Conselho reforça a cidadania no mundo empresarial


Outra contribuição à promoção do desenvolvimento sustentável vem do Conselho Paranaense de Cidadania Empresarial (CPCE), ligado à Federação das Indústrias do Paraná (Fiep). Em Maringá, o núcleo regional do CPCE atua desde 2011 e é dirigido pelo empresário da construção civil Paulo Pereira Lima.

Uma das principais atribuições do conselho é articular as competências de Responsabilidade Socioambiental Corporativa das empresas e dos diferentes setores da sociedade, disseminando boas práticas entre a indústria do Paraná.

“A crise climática, a pandemia e os desafios sociais são questões que devem ser enfrentadas com políticas públicas, programas e projetos com metas e indicadores que promovam impacto efetivo”, diz Lima. “Porém, também é fundamental incentivar práticas de cidadania que as empresas e a população podem adotar para transformar localmente a realidade”, acrescenta.

O CPCE atua no apoio a mecanismos inovadores de governança e procura influenciar políticas que promovam o desenvolvimento sustentável. Também coopera com os programas da Organização das Nações Unidas (ONU), estimulando as empresas a aderirem aos pactos nacionais e internacionais em prol da sustentabilidade.

Para alcançar seus objetivos, o conselho desenvolve uma série de projetos. Entre eles, o ‘Educando na Sustentabilidade’, que qualifica jovens em diversos temas de sustentabilidade, dando ênfase aos Objetivos de Desenvolvimento Sustentável (ODS). 
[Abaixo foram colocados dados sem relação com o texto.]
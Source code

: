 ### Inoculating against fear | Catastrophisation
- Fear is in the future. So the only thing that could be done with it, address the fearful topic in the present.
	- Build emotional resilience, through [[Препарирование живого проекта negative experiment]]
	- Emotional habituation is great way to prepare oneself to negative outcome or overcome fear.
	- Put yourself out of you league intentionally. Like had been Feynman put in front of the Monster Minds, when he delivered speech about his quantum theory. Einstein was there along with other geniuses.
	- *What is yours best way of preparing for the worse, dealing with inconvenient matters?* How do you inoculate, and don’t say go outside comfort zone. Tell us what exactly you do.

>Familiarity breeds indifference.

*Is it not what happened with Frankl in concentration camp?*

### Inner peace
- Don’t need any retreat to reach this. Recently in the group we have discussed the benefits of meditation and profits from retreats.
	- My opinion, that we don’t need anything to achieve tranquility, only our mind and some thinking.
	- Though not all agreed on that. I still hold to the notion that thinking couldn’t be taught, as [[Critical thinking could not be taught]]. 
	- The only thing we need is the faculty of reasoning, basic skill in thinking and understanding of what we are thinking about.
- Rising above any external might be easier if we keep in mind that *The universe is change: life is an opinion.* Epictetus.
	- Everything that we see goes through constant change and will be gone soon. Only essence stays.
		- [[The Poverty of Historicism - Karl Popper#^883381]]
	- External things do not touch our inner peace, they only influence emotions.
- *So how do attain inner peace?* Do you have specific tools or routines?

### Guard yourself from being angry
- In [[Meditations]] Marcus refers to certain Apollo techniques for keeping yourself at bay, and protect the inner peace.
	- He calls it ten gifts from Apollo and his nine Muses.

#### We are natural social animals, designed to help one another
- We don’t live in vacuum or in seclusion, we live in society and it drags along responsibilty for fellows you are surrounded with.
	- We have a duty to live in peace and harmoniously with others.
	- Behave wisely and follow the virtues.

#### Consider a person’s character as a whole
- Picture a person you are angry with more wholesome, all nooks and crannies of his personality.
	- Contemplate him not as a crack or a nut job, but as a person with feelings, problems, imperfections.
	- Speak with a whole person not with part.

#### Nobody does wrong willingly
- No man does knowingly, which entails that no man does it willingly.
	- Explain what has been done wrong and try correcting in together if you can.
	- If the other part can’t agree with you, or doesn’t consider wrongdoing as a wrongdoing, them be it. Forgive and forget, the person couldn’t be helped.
Já o ‘Sustentabilidade na Cadeia de Valor’ objetiva o intercâmbio de boas práticas e metodologias para criar sinergia entre as empresas com  fornecedores, colaboradores, consumidores e demais partes interessadas. Destaca-se, ainda, sua atuação frente aos incentivos fiscais, informando, disseminando e incentivando a aplicação das leis de incentivos fiscais em prol do desenvolvimento sustentável.